Layer 3: This layer is the layer of rules. In this layer, the fuzzy AND operation is carried out as follows:

$\displaystyle\underline{f}^{k}=\prod_{i=1}^{n}\underline{\mu}_{k};∼{}\overline% {f}^{k}=\prod_{i=1}^{n}\overline{\mu}_{k,i}$ (6)

Layer 4: In this layer, weighted adaptive nodes are used for type-reduction and the right-side and left-side values of their fire points are calculated as follows:

$\displaystyle f_{l}^{k}=\frac{\overline{w}_{l}^{k}\overline{f}^{k}+\underline{% w}_{l}^{k}\underline{f}^{k}}{\overline{w}_{l}^{k}+\underline{w}_{l}^{k}}\quad f% _{r}^{k}=\frac{\overline{w}_{r}^{k}\overline{f}^{k}+\underline{w}_{r}^{k}% \underline{f}^{k}}{\overline{w}_{r}^{k}+\underline{w}_{r}^{k}}$ (7)

Layer 5: This layer is called the result section layer.

$\displaystyle y_{l}^{k}=\sum_{i=1}^{n}c_{k,i}x_{i}+c_{k,0}-\sum_{i=1}^{n}s_{k,% i}|x_{i}|-s_{k,0}$ (8) $\displaystyle y_{r}^{k}=\sum_{i=1}^{n}c_{k,i}x_{i}+c_{k,0}-\sum_{i=1}^{n}s_{k,% i}|x_{i}|-s_{k,0}$ (9)

Layer 6: This layer contains two nodes and calculates the centroid of the result section of all the rules.

$\displaystyle\hat{y}_{l}=\frac{\sum_{k=1}^{M}f_{l}^{k}y_{l}^{k}}{\sum_{k=1}^{M% }f_{l}^{k}}$ (10) $\displaystyle\hat{y}_{r}=\frac{\sum_{k=1}^{M}f_{r}^{k}y_{r}^{k}}{\sum_{k=1}^{M% }f_{r}^{k}}$ (11)

Layer 7: This layer contains one node which calculates the output.

$\displaystyle\hat{y}=\frac{\hat{y}_{r}+\hat{y}_{l}}{2}$ (12)

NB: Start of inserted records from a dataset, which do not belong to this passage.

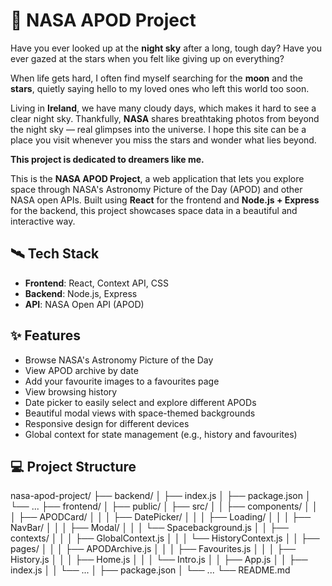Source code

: # 🚀 NASA APOD Project
Have you ever looked up at the **night sky** after a long, tough day? Have you ever gazed at the stars when you felt like giving up on everything?

When life gets hard, I often find myself searching for the **moon** and the **stars**, quietly saying hello to my loved ones who left this world too soon. 

Living in **Ireland**, we have many cloudy days, which makes it hard to see a clear night sky. Thankfully, **NASA** shares breathtaking photos from beyond the night sky — real glimpses into the universe. I hope this site can be a place you visit whenever you miss the stars and wonder what lies beyond.

**This project is dedicated to dreamers like me.**

This is the **NASA APOD Project**, a web application that lets you explore space through NASA's Astronomy Picture of the Day (APOD) and other NASA open APIs. Built using **React** for the frontend and **Node.js + Express** for the backend, this project showcases space data in a beautiful and interactive way.


## 🛰️ Tech Stack
- **Frontend**: React, Context API, CSS
- **Backend**: Node.js, Express
- **API**: NASA Open API (APOD)


## ✨ Features
- Browse NASA's Astronomy Picture of the Day
- View APOD archive by date
- Add your favourite images to a favourites page
- View browsing history
- Date picker to easily select and explore different APODs
- Beautiful modal views with space-themed backgrounds
- Responsive design for different devices
- Global context for state management (e.g., history and favourites)


## 💻 Project Structure
nasa-apod-project/
├── backend/
│ ├── index.js
│ ├── package.json
│ └── ...
├── frontend/
│ ├── public/
│ ├── src/
│ │ ├── components/
│ │ │ ├── APODCard/
│ │ │ ├── DatePicker/
│ │ │ ├── Loading/
│ │ │ ├── NavBar/
│ │ │ ├── Modal/
│ │ │ └── Spacebackground.js
│ │ ├── contexts/
│ │ │ ├── GlobalContext.js
│ │ │ └── HistoryContext.js
│ │ ├── pages/
│ │ │ ├── APODArchive.js
│ │ │ ├── Favourites.js
│ │ │ ├── History.js
│ │ │ ├── Home.js
│ │ │ └── Intro.js
│ │ ├── App.js
│ │ ├── index.js
│ │ └── ...
│ ├── package.json
│ └── ...
└── README.md



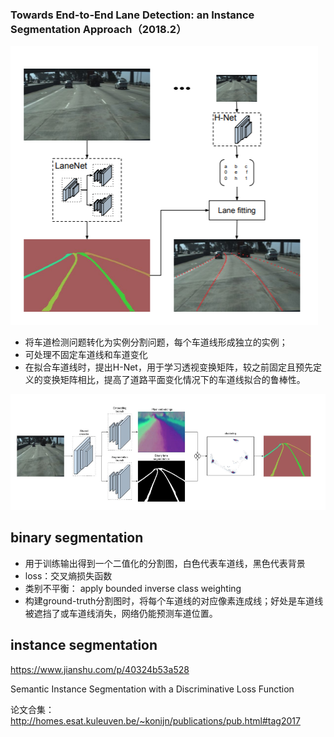 ### Towards End-to-End Lane Detection: an Instance Segmentation Approach（2018.2）



![](.\images\Lanet1.png)





- 将车道检测问题转化为实例分割问题，每个车道线形成独立的实例；
- 可处理不固定车道线和车道变化
- 在拟合车道线时，提出H-Net，用于学习透视变换矩阵，较之前固定且预先定义的变换矩阵相比，提高了道路平面变化情况下的车道线拟合的鲁棒性。





![](.\images\Lanet.png)



## binary segmentation

- 用于训练输出得到一个二值化的分割图，白色代表车道线，黑色代表背景
- loss：交叉熵损失函数
- 类别不平衡： apply bounded inverse class weighting
- 构建ground-truth分割图时，将每个车道线的对应像素连成线；好处是车道线被遮挡了或车道线消失，网络仍能预测车道位置。





## instance segmentation

<https://www.jianshu.com/p/40324b53a528>

Semantic Instance Segmentation with a Discriminative Loss Function

论文合集：<http://homes.esat.kuleuven.be/~konijn/publications/pub.html#tag2017>



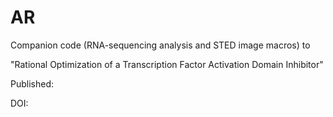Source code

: # AR

Companion code (RNA-sequencing analysis and STED image macros) to 

"Rational Optimization of a Transcription Factor Activation Domain Inhibitor"

Published:

DOI:
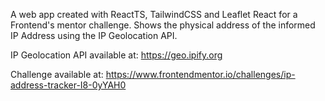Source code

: A web app created with ReactTS, TailwindCSS and Leaflet React for a Frontend's mentor challenge. Shows the physical address of the informed IP Address using the IP Geolocation API.

IP Geolocation API available at: https://geo.ipify.org

Challenge available at: https://www.frontendmentor.io/challenges/ip-address-tracker-I8-0yYAH0
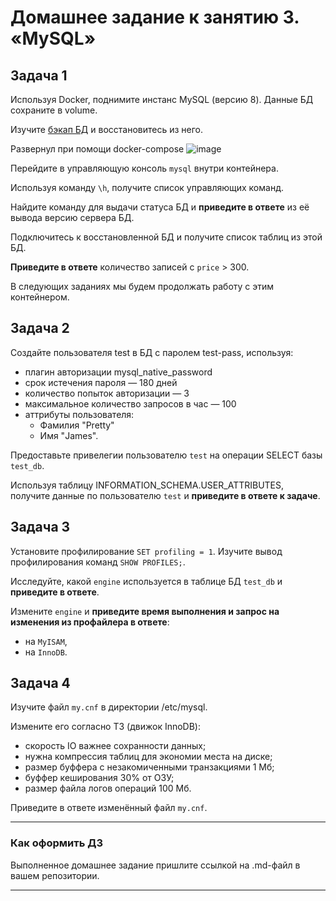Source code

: # Домашнее задание к занятию 3. «MySQL»


## Задача 1

Используя Docker, поднимите инстанс MySQL (версию 8). Данные БД сохраните в volume.

Изучите [бэкап БД](https://github.com/netology-code/virt-homeworks/tree/virt-11/06-db-03-mysql/test_data) и 
восстановитесь из него.

Развернул при помощи docker-compose
![image](https://github.com/lechuk1981/Netology_devops/assets/5323690/fb52a2bb-5ea5-4eb6-9941-76a279ceb13c)


Перейдите в управляющую консоль `mysql` внутри контейнера.

Используя команду `\h`, получите список управляющих команд.

Найдите команду для выдачи статуса БД и **приведите в ответе** из её вывода версию сервера БД.

Подключитесь к восстановленной БД и получите список таблиц из этой БД.

**Приведите в ответе** количество записей с `price` > 300.

В следующих заданиях мы будем продолжать работу с этим контейнером.

## Задача 2

Создайте пользователя test в БД c паролем test-pass, используя:

- плагин авторизации mysql_native_password
- срок истечения пароля — 180 дней 
- количество попыток авторизации — 3 
- максимальное количество запросов в час — 100
- аттрибуты пользователя:
    - Фамилия "Pretty"
    - Имя "James".

Предоставьте привелегии пользователю `test` на операции SELECT базы `test_db`.
    
Используя таблицу INFORMATION_SCHEMA.USER_ATTRIBUTES, получите данные по пользователю `test` и 
**приведите в ответе к задаче**.

## Задача 3

Установите профилирование `SET profiling = 1`.
Изучите вывод профилирования команд `SHOW PROFILES;`.

Исследуйте, какой `engine` используется в таблице БД `test_db` и **приведите в ответе**.

Измените `engine` и **приведите время выполнения и запрос на изменения из профайлера в ответе**:
- на `MyISAM`,
- на `InnoDB`.

## Задача 4 

Изучите файл `my.cnf` в директории /etc/mysql.

Измените его согласно ТЗ (движок InnoDB):

- скорость IO важнее сохранности данных;
- нужна компрессия таблиц для экономии места на диске;
- размер буффера с незакомиченными транзакциями 1 Мб;
- буффер кеширования 30% от ОЗУ;
- размер файла логов операций 100 Мб.

Приведите в ответе изменённый файл `my.cnf`.

---

### Как оформить ДЗ

Выполненное домашнее задание пришлите ссылкой на .md-файл в вашем репозитории.

---
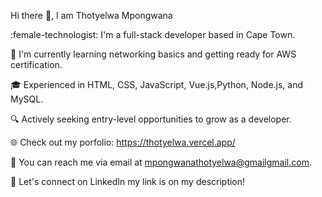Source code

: Hi there :wave:, I am Thotyelwa Mpongwana

:female-technologist: I'm a full-stack developer based in Cape Town.

:seedling: I'm currently learning networking basics and getting ready for AWS certification.

:mortar_board: Experienced in HTML, CSS, JavaScript, Vue.js,Python, Node.js, and MySQL.

:mag: Actively seeking entry-level opportunities to grow as a developer.

:globe_with_meridians: Check out my porfolio: https://thotyelwa.vercel.app/

:e-mail: You can reach me via email at mpongwanathotyelwa@gmailgmail.com.

:link: Let's connect on LinkedIn my link is on my description!
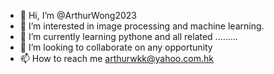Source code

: - 👋 Hi, I’m @ArthurWong2023
- 👀 I’m interested in image processing and machine learning.
- 🌱 I’m currently learning pythone and all related .........
- 💞️ I’m looking to collaborate on any opportunity
- 📫 How to reach me arthurwkk@yahoo.com.hk

<!---
ArthurWong2023/ArthurWong2023 is a ✨ special ✨ repository because its `README.md` (this file) appears on your GitHub profile.
You can click the Preview link to take a look at your changes.
--->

In order to train this network, the back-propagation error algorithm is used. In this method, for each input, the network’s output is calculated and then the error is computed. First, assume that we have a pair of input-output data for the training of the network in the form $o\{(x_{p}:t_{p})\}∼{}\forall p=1,\ldots,q$ . The network’s output error is calculated as follows:

$\displaystyle e_{p}=t_{p}-\hat{y}_{p}$ (13) $\displaystyle E_{p}=\frac{1}{2}e_{p}^{2}=\frac{1}{2}(t_{p}-\hat{y}_{p})^{2}$ (14) $\displaystyle E=\sum_{p=1}^{q}E_{p}$ (15)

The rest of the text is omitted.